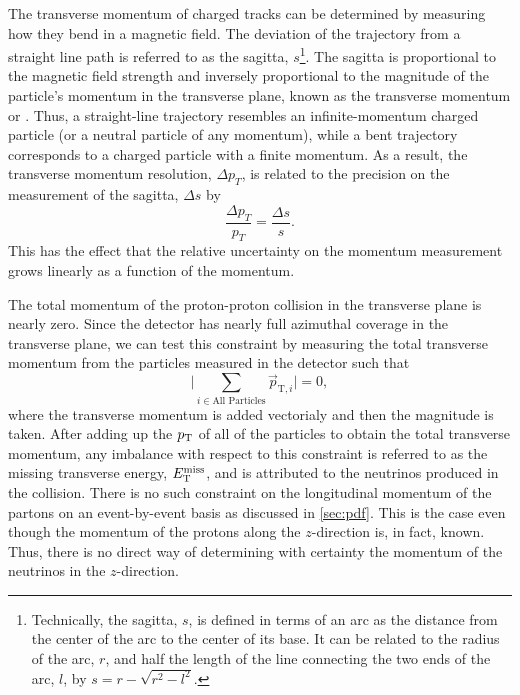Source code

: The transverse momentum of charged tracks can be determined by measuring how they 
bend in a magnetic field. The deviation of the trajectory
from a straight line path is referred to as the 
sagitta, $s$\footnote{Technically, the sagitta, $s$, is defined in terms
of an arc as the distance from the center of the arc to the center of its
base. It can be related to the radius of the arc, $r$, and half the length
of the line connecting the two ends of the arc, $l$, by 
$s=r-\sqrt{r^2-l^2}$.}. The sagitta is proportional to the magnetic
field strength and inversely proportional to the magnitude
of the particle's momentum in the transverse plane, known
as the transverse momentum or \pt.
Thus, a straight-line trajectory resembles an infinite-momentum charged
particle (or a neutral particle of any momentum), while
a bent trajectory corresponds to a charged particle with a finite momentum.
As a result, the transverse momentum resolution, $\Delta p_T$, is related to the 
precision on the measurement of the sagitta, $\Delta s$ by
\begin{equation}
\frac{\Delta p_T }{p_T} = \frac{\Delta s}{s} .
\label{eq:sagitta}
\end{equation}
This has the effect that the relative uncertainty on the momentum
measurement grows linearly as a function of the momentum.


The total momentum of the proton-proton collision in the transverse
plane is nearly zero. Since the detector has nearly full azimuthal coverage 
in the transverse plane, we can test this constraint by measuring
the total transverse momentum from the particles measured in the detector
such that
\begin{equation}
\Bigg| \sum_{i\in\textrm{All Particles}} \vec{p}_{\textrm{T},i} \Bigg| = 0,
\end{equation}
where the transverse momentum is added vectorialy and then
the magnitude is taken.
After adding up the $p_{\mathrm{T}}$ of all of the particles to obtain
the total transverse momentum, 
any imbalance with respect to this constraint
is referred to as the
missing transverse energy, $E_{\mathrm{T}}^{\mathrm{miss}}$, and is attributed to the 
neutrinos produced in the collision. 
There is no such constraint on the longitudinal momentum of the partons
on an event-by-event basis
as discussed in \sec\ref{sec:pdf}.
This is the case
even though the momentum of the protons along the $z$-direction
is, in fact, known.
Thus, there is no direct way of determining with certainty the 
momentum of the neutrinos in the $z$-direction.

====

## Directions
In the listing above, find the line containing "attributed to the" and the line containing "is, in fact, known.". Output them and every line between, exactly, and nothing else.

## Answer to this problem
missing transverse energy, $E_{\mathrm{T}}^{\mathrm{miss}}$, and is attributed to the 
neutrinos produced in the collision. 
There is no such constraint on the longitudinal momentum of the partons
on an event-by-event basis
as discussed in \sec\ref{sec:pdf}.
This is the case
even though the momentum of the protons along the $z$-direction
is, in fact, known.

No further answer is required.